Here's the very weird part: I also get the same error when rebuilding 108.0.5359.124_p1 with my current system! But if I restore 108.0.5359.124_p1 using the binary package I fortunately remembered to build, it works fine!!

I did switch to a new machine since the last time I built 108 (old Haswell-E 5930k, now it's a Zen 4 7950x, I just swapped in my SSD). However, I don't think that's the issue because the old build works fine, and building using -march=haswell instead of -march=native results in the same breakage in both 108 and 109. I'm also not seeing any other errors on the new system.

I did almost get it to work by buliding with libc++ (I needed to use EXTRA_GN="${EXTRA_GN} use_custom_libcxx=true" and hack the ebuild to use bundled libxml and libxslt). This restores my session and loads pages properly - but then the whole thing still crashes after 5-10 seconds randomly.

I've tried downgrading llvm/clang from 15.0.7 to 15.0.6 (the last version I built successfully with). When building with libstdc++, I downgraded gcc to the earlier snapshot I was using for the last successful build. No luck with any of that.
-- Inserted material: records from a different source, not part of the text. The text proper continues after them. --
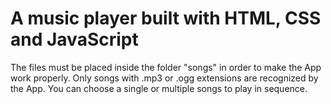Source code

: # A music player built with HTML, CSS and JavaScript

The files must be placed inside the folder "songs" in order to make the App work properly. Only songs with .mp3 or .ogg extensions are recognized by the App. You can choose a single or multiple songs to play in sequence.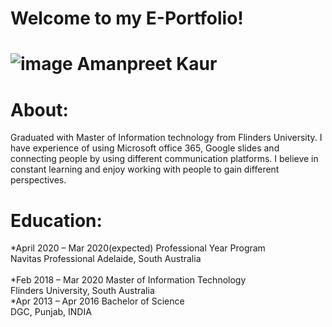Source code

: # Welcome to my E-Portfolio!
# ![image](https://lh3.googleusercontent.com/MShgyMpBTjMsIHQ2xMnDWD2VqBFZyzT4Z9cIqVTJWPA1wvi0rNj_6ZlUywWoIi31sLu2uLY=s106) Amanpreet Kaur
# About:
Graduated with Master of Information technology from Flinders University. I have experience of using Microsoft office 365, Google slides and connecting people by using different communication platforms. I believe in constant learning and enjoy working with people to gain different perspectives.
# Education:
*April 2020 – Mar 2020(expected)     Professional Year Program                                                             
                                    Navitas Professional Adelaide, South Australia <br>            
*Feb 2018 – Mar 2020                 Master of Information Technology                                                              
                                    Flinders University, South Australia  
*Apr 2013 – Apr 2016                 Bachelor of Science       
                                    DGC, Punjab, INDIA


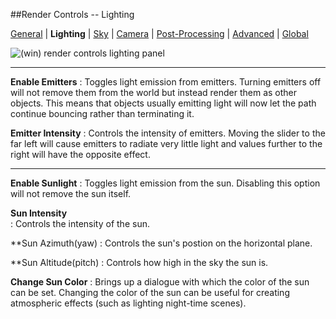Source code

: ##Render Controls -- Lighting  
 
[General][0] | **Lighting** | [Sky][2] | [Camera][3] | [Post-Processing][4] | [Advanced][5] | [Global][6]  

[0]:render_controls/general.html
[1]:render_controls/lighting.html
[2]:render_controls/sky.html
[3]:render_controls/camera.html
[4]:render_controls/post-processing.html
[5]:render_controls/advanced.html
[6]:render_controls/global.html

![(win) render controls lighting panel](render_controls_lighting.png)  
 
----  

**Enable Emitters**
:   Toggles light emission from emitters. Turning emitters off will not remove them from the world but instead render them as other objects. This means that objects usually emitting light will now let the path continue bouncing rather than terminating it.  

**Emitter Intensity**
:   Controls the intensity of emitters. Moving the slider to the far left will cause emitters to radiate very little light and values further to the right will have the opposite effect.  

----  

**Enable Sunlight**
:   Toggles light emission from the sun. Disabling this option will not remove the sun itself.  

**Sun Intensity**  
:   Controls the intensity of the sun.  

**Sun Azimuth(yaw)
:   Controls the sun's postion on the horizontal plane.  

**Sun Altitude(pitch)
:   Controls how high in the sky the sun is.  

**Change Sun Color**
:   Brings up a dialogue with which the color of the sun can be set. Changing the color of the sun can be useful for creating atmospheric effects (such as lighting night-time scenes).  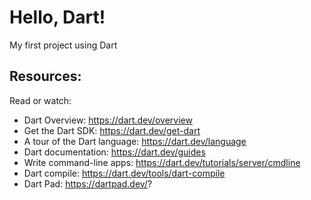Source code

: # Hello, Dart!
My first project using Dart

## Resources:
Read or watch:
- Dart Overview: https://dart.dev/overview
- Get the Dart SDK: https://dart.dev/get-dart
- A tour of the Dart language: https://dart.dev/language
- Dart documentation: https://dart.dev/guides
- Write command-line apps: https://dart.dev/tutorials/server/cmdline
- Dart compile: https://dart.dev/tools/dart-compile
- Dart Pad: https://dartpad.dev/?
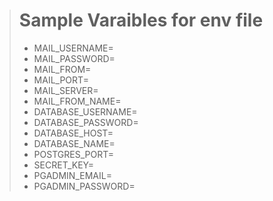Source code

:> # Sample Varaibles for env file
> - MAIL_USERNAME=
> - MAIL_PASSWORD=
> - MAIL_FROM=
> - MAIL_PORT=
> - MAIL_SERVER=
> - MAIL_FROM_NAME=
> - DATABASE_USERNAME=
> - DATABASE_PASSWORD=
> - DATABASE_HOST=
> - DATABASE_NAME=
> - POSTGRES_PORT=
> - SECRET_KEY=
> - PGADMIN_EMAIL=
> - PGADMIN_PASSWORD=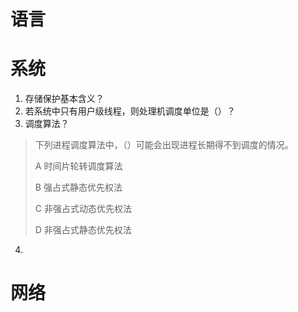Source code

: # 语言



# 系统



1. 存储保护基本含义？
2. 若系统中只有用户级线程，则处理机调度单位是（）？
3. 调度算法？

> 下列进程调度算法中，（）可能会出现进程长期得不到调度的情况。
>
> A 时间片轮转调度算法
>
> B 强占式静态优先权法
>
> C 非强占式动态优先权法
>
> D 非强占式静态优先权法

4. 

# 网络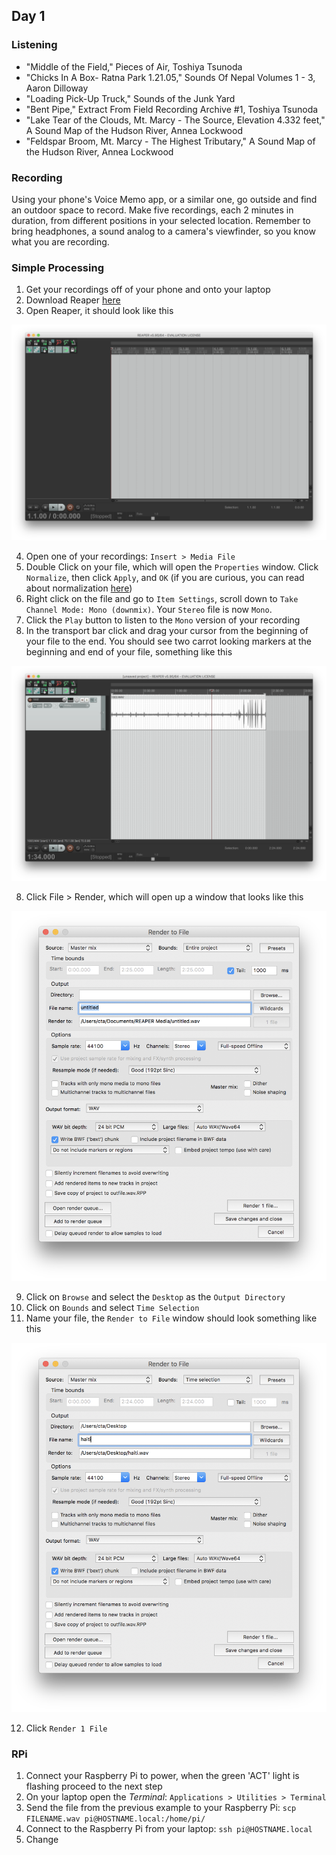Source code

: ## Day 1

### Listening

* "Middle of the Field," Pieces of Air, Toshiya Tsunoda
* "Chicks In A Box- Ratna Park 1.21.05," Sounds Of Nepal Volumes 1 - 3, Aaron Dilloway
* "Loading Pick-Up Truck," Sounds of the Junk Yard
* "Bent Pipe," Extract From Field Recording Archive #1, Toshiya Tsunoda
* "Lake Tear of the Clouds, Mt. Marcy - The Source, Elevation 4.332 feet," A Sound Map of the Hudson River, Annea Lockwood
* "Feldspar Broom, Mt. Marcy - The Highest Tributary," A Sound Map of the Hudson River, Annea Lockwood


### Recording

Using your phone's Voice Memo app, or a similar one, go outside and find an outdoor space to record. Make five recordings, each 2 minutes in duration, from different positions in your selected location. Remember to bring headphones, a sound analog to a camera's viewfinder, so you know what you are recording.


### Simple Processing

1. Get your recordings off of your phone and onto your laptop
2. Download Reaper [here](https://www.reaper.fm/download.php)
3. Open Reaper, it should look like this

![](imgs/reaper_window.png)

4. Open one of your recordings: `Insert > Media File`
5. Double Click on your file, which will open the `Properties` window. Click `Normalize`, then click `Apply`, and `OK` (if you are curious, you can read about normalization [here](https://en.wikipedia.org/wiki/Audio_normalization))
5. Right click on the file and go to `Item Settings`, scroll down to `Take Channel Mode: Mono (downmix)`. Your `Stereo` file is now `Mono`.
6. Click the `Play` button to listen to the `Mono` version of your recording
7. In the transport bar click and drag your cursor from the beginning of your file to the end. You should see two carrot looking markers at the beginning and end of your file, something like this

![](imgs/reaper_selection.png)

8. Click File > Render, which will open up a window that looks like this

![](imgs/render_to_file.png)

9. Click on `Browse` and select the `Desktop` as the `Output Directory`
10. Click on `Bounds` and select `Time Selection`
11. Name your file, the `Render to File` window should look something like this

![](imgs/render_to_file_ready.png)

12. Click `Render 1 File`


### RPi

1. Connect your Raspberry Pi to power, when the green 'ACT' light is flashing proceed to the next step
2. On your laptop open the *Terminal*: `Applications > Utilities > Terminal`
3. Send the file from the previous example to your Raspberry Pi: `scp FILENAME.wav pi@HOSTNAME.local:/home/pi/`
2. Connect to the Raspberry Pi from your laptop: `ssh pi@HOSTNAME.local`
2. Change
For those who are (and aren't) getting the error - are you using libc++ or libstdc++? On a related note, is it possible to build chromium with libc++ without using it systemwide? I did the hack to use use_custom_libcxx=true but I think that builds with a bundled copy of libc++ rather than the system one (which I don't even have installed).

perfect7gentleman commented 1 year ago

I use libc++.

PF4Public commented 1 year ago

Have you tried disabling all system-* dependencies? Maybe that could help?

PS: I've also taken some changes from Gentoo, namely: new gcc patchset. This might also help.

perfect7gentleman commented 1 year ago

I wasn't able to build UGC with use_custom_libcxx=true.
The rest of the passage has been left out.